**WHAT THE TASK REQUIRES**
In the data that follows, every line containing the word "terminal" should be returned.

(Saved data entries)
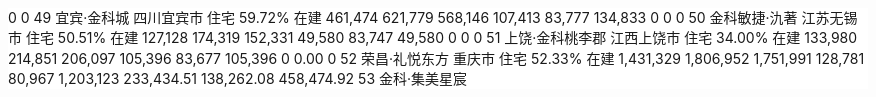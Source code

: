 0
0
49
宜宾·金科城
四川宜宾市
住宅
59.72%
在建
461,474
621,779
568,146
107,413
83,777
134,833
0
0
0
50
金科敏捷·氿著
江苏无锡市
住宅
50.51%
在建
127,128
174,319
152,331
49,580
83,747
49,580
0
0
0
51
上饶·金科桃李郡
江西上饶市
住宅
34.00%
在建
133,980
214,851
206,097
105,396
83,677
105,396
0
0.00
0
52
荣昌·礼悦东方
重庆市
住宅
52.33%
在建
1,431,329
1,806,952
1,751,991
128,781
80,967
1,203,123
233,434.51
138,262.08
458,474.92
53
金科·集美星宸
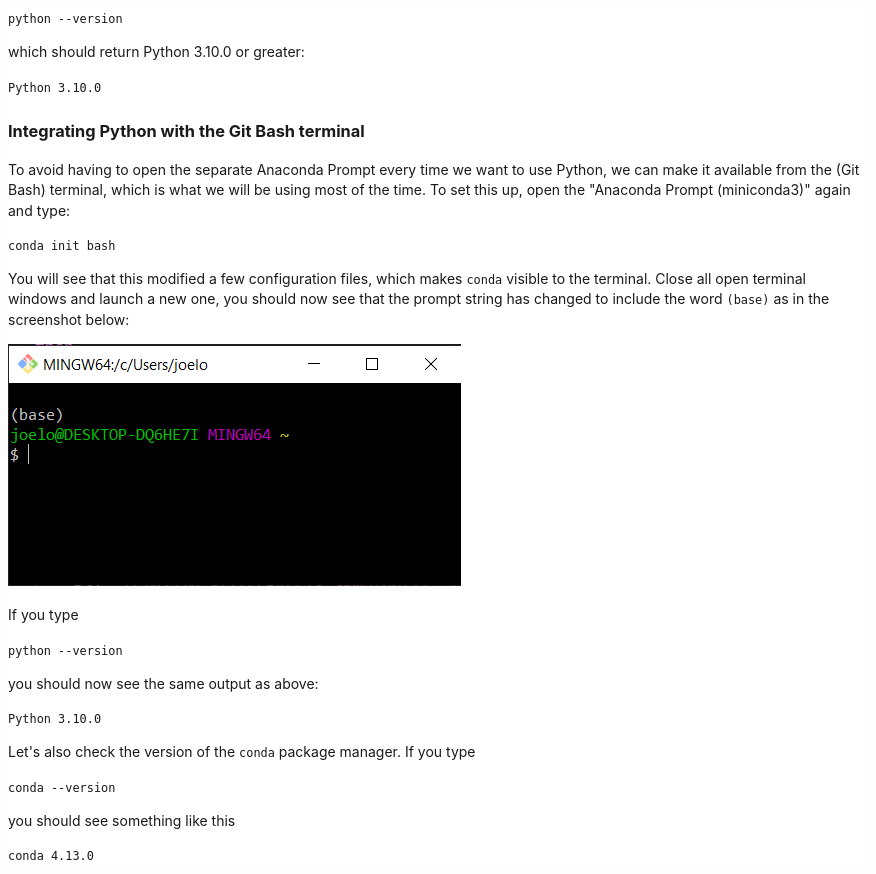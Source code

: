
 ```
python --version
```

which should return Python 3.10.0 or greater:

```
Python 3.10.0
```

### Integrating Python with the Git Bash terminal

To avoid having to open the separate Anaconda Prompt every time we want to use Python, we can make it available from the (Git Bash) terminal, which is what we will be using most of the time. To set this up, open the "Anaconda Prompt (miniconda3)" again and type:

```
conda init bash
```

You will see that this modified a few configuration files, which makes `conda` visible to the terminal. Close all open terminal windows and launch a new one, you should now see that the prompt string has changed to include the word `(base)` as in the screenshot below:

![](/resources_pages/imgs/add-conda-env-to-ps1.png)

If you type

```
python --version
```

you should now see the same output as above:

```
Python 3.10.0
```

Let's also check the version of the `conda` package manager. If you type

```
conda --version
```

you should see something like this

```
conda 4.13.0
```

**WRITTEN SOLUTION**
### Integrating Python with the Git Bash terminal
To avoid having to open the separate Anaconda Prompt every time we want to use Python, we can make it available from the (Git Bash) terminal, which is what we will be using most of the time. To set this up, open the "Anaconda Prompt (miniconda3)" again and type:
You will see that this modified a few configuration files, which makes `conda` visible to the terminal. Close all open terminal windows and launch a new one, you should now see that the prompt string has changed to include the word `(base)` as in the screenshot below:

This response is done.